** PROVIDED INFORMATION follows **
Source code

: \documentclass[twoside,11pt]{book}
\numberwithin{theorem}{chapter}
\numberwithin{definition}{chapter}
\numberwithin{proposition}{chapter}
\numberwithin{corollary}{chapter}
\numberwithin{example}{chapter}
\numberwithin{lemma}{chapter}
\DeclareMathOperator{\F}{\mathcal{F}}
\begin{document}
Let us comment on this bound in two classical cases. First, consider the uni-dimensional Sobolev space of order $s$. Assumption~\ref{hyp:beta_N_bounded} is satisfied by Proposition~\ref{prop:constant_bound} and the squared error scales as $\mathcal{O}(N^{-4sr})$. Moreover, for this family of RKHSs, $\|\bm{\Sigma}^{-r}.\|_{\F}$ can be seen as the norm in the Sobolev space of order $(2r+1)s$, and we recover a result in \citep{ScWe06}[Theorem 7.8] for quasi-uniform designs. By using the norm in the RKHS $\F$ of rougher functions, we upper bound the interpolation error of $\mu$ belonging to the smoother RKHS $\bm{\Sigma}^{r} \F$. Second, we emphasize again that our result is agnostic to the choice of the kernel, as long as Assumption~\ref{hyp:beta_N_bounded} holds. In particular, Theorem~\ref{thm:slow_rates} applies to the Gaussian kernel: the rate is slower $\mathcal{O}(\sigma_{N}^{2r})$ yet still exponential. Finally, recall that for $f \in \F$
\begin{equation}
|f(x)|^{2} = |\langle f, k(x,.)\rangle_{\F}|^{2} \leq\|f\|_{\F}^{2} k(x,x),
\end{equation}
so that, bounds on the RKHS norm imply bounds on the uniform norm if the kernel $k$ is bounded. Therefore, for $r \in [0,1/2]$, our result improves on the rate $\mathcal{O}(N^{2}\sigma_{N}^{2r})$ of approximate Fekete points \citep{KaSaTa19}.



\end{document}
** End of PROVIDED INFORMATION **
- ABOUT THIS EXERCISE
Please give the number of lines with "numberwithin" in the entries above, and write no other text.

- ANSWER FOR THE TASK
6